Exercise description: Restate word for word the line with "multiplier at the" and all lines after it; please stop only at the end of the listing below.

Entries provided:
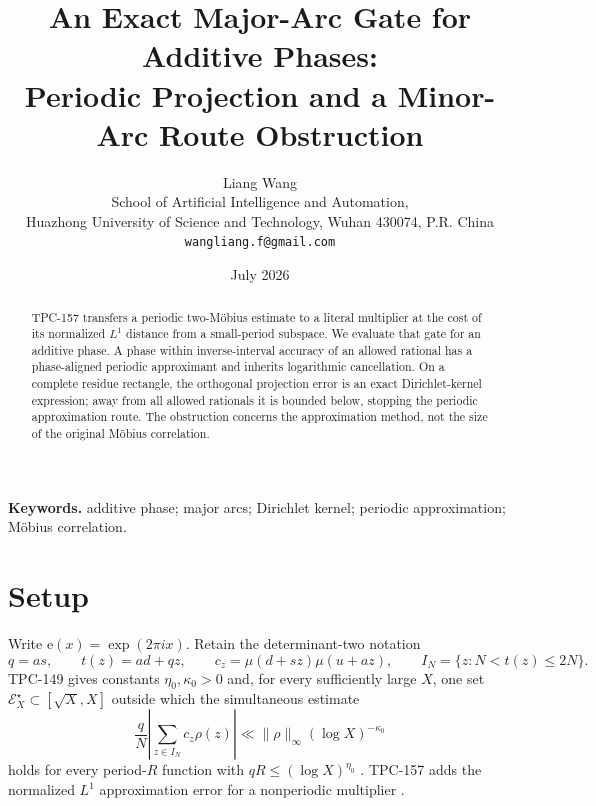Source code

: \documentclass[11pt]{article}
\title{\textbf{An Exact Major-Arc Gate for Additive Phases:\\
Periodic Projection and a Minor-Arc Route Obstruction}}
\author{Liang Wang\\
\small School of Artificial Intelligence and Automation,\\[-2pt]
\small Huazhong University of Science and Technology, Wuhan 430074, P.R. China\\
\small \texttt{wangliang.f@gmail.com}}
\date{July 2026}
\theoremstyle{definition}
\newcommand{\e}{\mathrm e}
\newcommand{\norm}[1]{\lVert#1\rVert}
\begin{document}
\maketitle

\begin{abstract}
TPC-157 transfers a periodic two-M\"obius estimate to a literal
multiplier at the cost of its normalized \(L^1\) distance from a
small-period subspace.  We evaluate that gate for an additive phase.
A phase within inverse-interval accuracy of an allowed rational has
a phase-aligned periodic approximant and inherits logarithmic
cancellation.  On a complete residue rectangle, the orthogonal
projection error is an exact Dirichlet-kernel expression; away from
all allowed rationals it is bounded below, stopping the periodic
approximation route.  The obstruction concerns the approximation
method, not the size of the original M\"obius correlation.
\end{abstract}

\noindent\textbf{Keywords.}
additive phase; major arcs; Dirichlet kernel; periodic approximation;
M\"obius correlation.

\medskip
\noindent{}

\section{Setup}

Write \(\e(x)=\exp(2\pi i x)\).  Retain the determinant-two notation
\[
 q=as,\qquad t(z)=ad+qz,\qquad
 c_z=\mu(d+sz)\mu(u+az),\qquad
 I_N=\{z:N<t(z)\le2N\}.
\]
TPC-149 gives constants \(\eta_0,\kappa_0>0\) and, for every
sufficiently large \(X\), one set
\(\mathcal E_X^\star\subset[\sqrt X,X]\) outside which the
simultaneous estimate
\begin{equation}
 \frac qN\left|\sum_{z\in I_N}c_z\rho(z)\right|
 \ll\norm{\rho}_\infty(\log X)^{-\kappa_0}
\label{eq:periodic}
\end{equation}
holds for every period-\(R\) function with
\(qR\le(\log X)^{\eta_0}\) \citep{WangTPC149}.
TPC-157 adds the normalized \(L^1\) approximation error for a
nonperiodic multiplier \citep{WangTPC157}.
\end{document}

Response to the exercise:
multiplier at the cost of its normalized \(L^1\) distance from a
small-period subspace.  We evaluate that gate for an additive phase.
A phase within inverse-interval accuracy of an allowed rational has
a phase-aligned periodic approximant and inherits logarithmic
cancellation.  On a complete residue rectangle, the orthogonal
projection error is an exact Dirichlet-kernel expression; away from
all allowed rationals it is bounded below, stopping the periodic
approximation route.  The obstruction concerns the approximation
method, not the size of the original M\"obius correlation.
\end{abstract}

\noindent\textbf{Keywords.}
additive phase; major arcs; Dirichlet kernel; periodic approximation;
M\"obius correlation.

\medskip
\noindent{}

\section{Setup}

Write \(\e(x)=\exp(2\pi i x)\).  Retain the determinant-two notation
\[
 q=as,\qquad t(z)=ad+qz,\qquad
 c_z=\mu(d+sz)\mu(u+az),\qquad
 I_N=\{z:N<t(z)\le2N\}.
\]
TPC-149 gives constants \(\eta_0,\kappa_0>0\) and, for every
sufficiently large \(X\), one set
\(\mathcal E_X^\star\subset[\sqrt X,X]\) outside which the
simultaneous estimate
\begin{equation}
 \frac qN\left|\sum_{z\in I_N}c_z\rho(z)\right|
 \ll\norm{\rho}_\infty(\log X)^{-\kappa_0}
\label{eq:periodic}
\end{equation}
holds for every period-\(R\) function with
\(qR\le(\log X)^{\eta_0}\) \citep{WangTPC149}.
TPC-157 adds the normalized \(L^1\) approximation error for a
nonperiodic multiplier \citep{WangTPC157}.
\end{document}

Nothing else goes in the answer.